**PROBLEM TO WORK ON**
Nothing but the images should be left out when the entries are restated word for word.

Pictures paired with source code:
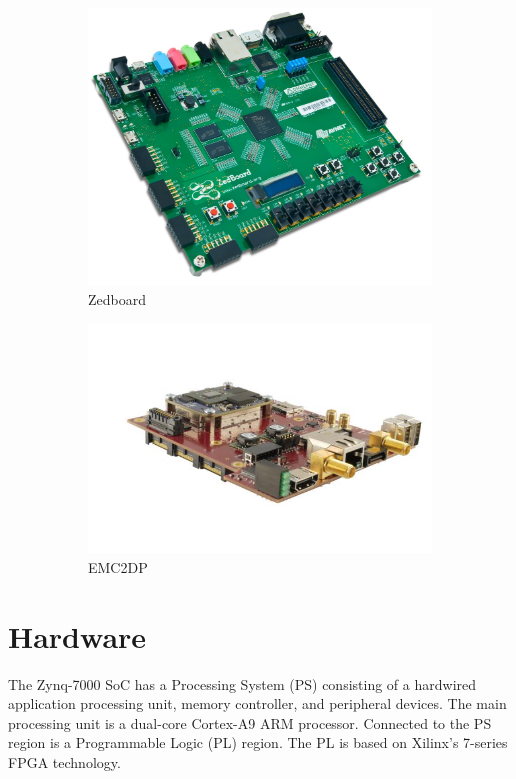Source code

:\begin{figure}[H]
\centering
\begin{subfigure}[b]{0.3\textwidth}
\includegraphics[width=\textwidth]{./img/zedboard.jpg}
\caption{Zedboard}
\end{subfigure}
\begin{subfigure}[b]{0.3\textwidth}
\includegraphics[width=\textwidth]{./img/emc2dp.jpg}
\caption{EMC2DP}
\end{subfigure}
\caption{}
\label{fig:development_boards}
\end{figure}

\section{Hardware}
The Zynq-7000 SoC has a Processing System (PS) consisting of a hardwired application processing unit, memory controller, and peripheral devices. The main processing unit is a dual-core Cortex-A9 ARM processor. Connected to the PS region is a Programmable Logic (PL) region. The PL is based on Xilinx’s 7-series FPGA technology.\\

**ANSWER SPACE**
Source code

:\begin{figure}[H]
\centering
\begin{subfigure}[b]{0.3\textwidth}
\includegraphics[width=\textwidth]{./img/zedboard.jpg}
\caption{Zedboard}
\end{subfigure}
\begin{subfigure}[b]{0.3\textwidth}
\includegraphics[width=\textwidth]{./img/emc2dp.jpg}
\caption{EMC2DP}
\end{subfigure}
\caption{}
\label{fig:development_boards}
\end{figure}

\section{Hardware}
The Zynq-7000 SoC has a Processing System (PS) consisting of a hardwired application processing unit, memory controller, and peripheral devices. The main processing unit is a dual-core Cortex-A9 ARM processor. Connected to the PS region is a Programmable Logic (PL) region. The PL is based on Xilinx’s 7-series FPGA technology.\\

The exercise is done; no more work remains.